→ **Data**:
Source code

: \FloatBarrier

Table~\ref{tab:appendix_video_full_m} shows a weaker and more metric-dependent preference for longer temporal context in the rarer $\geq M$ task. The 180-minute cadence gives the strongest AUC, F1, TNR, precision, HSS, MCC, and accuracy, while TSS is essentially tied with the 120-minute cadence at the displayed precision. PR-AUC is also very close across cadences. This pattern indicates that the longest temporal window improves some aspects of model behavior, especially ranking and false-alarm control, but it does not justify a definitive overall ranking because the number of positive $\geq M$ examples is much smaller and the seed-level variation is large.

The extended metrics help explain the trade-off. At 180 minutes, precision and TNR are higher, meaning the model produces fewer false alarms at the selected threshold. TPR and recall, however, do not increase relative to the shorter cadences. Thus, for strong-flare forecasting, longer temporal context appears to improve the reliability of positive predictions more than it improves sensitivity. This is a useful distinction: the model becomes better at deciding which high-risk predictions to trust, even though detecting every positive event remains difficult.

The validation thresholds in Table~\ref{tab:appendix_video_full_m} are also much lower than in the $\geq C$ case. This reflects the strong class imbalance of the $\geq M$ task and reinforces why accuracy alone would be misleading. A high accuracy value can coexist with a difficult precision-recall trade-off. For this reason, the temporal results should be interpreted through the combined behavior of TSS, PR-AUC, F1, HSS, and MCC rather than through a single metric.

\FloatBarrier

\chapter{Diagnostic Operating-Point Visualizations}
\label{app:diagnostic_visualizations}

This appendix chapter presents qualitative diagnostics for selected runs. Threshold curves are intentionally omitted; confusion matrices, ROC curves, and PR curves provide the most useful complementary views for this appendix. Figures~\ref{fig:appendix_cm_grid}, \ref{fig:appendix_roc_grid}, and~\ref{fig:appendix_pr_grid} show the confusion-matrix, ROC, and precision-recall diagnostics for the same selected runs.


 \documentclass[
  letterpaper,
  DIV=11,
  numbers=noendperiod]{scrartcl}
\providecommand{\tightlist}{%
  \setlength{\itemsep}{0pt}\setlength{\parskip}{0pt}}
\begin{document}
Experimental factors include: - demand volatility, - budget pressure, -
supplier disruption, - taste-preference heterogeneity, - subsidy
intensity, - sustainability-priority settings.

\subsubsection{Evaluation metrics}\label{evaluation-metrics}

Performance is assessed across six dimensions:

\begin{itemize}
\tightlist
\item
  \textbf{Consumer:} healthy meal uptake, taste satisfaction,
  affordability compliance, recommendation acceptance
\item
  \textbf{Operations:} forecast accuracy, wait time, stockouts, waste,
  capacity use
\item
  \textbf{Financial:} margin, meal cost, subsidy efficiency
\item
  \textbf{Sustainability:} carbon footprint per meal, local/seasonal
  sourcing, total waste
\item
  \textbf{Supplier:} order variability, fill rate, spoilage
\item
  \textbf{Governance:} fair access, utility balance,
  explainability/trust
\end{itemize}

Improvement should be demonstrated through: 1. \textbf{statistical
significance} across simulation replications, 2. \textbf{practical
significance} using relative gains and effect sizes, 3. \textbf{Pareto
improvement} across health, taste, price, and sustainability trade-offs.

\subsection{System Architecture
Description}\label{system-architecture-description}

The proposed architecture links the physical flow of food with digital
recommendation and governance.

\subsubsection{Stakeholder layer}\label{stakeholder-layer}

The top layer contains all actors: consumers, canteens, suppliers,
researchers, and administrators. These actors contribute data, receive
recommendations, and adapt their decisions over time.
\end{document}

→ **The problem**:
Say how many lines in this material hold "significance", and say nothing else.

→ **Response**:
2